Work order: Some of the lines below need repeating. Reproduce exactly those between the lines holding "## What is GraalVM?" and "GraalVM, also JavaScript.", inclusive.

(Material provided Opens)

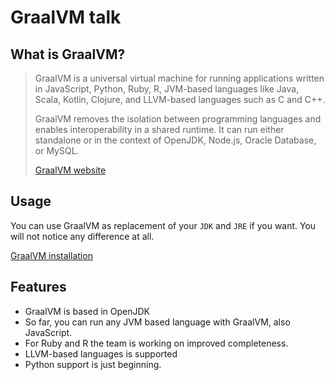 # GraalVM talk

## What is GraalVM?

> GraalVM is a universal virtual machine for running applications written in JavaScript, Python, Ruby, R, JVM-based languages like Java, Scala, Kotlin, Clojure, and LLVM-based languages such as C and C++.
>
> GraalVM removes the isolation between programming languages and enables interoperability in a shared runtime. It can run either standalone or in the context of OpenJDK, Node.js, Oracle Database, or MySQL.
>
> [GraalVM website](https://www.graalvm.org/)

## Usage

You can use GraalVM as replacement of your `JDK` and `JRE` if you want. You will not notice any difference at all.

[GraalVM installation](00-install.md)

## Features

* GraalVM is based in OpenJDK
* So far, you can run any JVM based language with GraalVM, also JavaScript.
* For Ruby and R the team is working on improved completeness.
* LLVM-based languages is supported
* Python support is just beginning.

(Material provided Closes)

Written response:
## What is GraalVM?

> GraalVM is a universal virtual machine for running applications written in JavaScript, Python, Ruby, R, JVM-based languages like Java, Scala, Kotlin, Clojure, and LLVM-based languages such as C and C++.
>
> GraalVM removes the isolation between programming languages and enables interoperability in a shared runtime. It can run either standalone or in the context of OpenJDK, Node.js, Oracle Database, or MySQL.
>
> [GraalVM website](https://www.graalvm.org/)

## Usage

You can use GraalVM as replacement of your `JDK` and `JRE` if you want. You will not notice any difference at all.

[GraalVM installation](00-install.md)

## Features

* GraalVM is based in OpenJDK
* So far, you can run any JVM based language with GraalVM, also JavaScript.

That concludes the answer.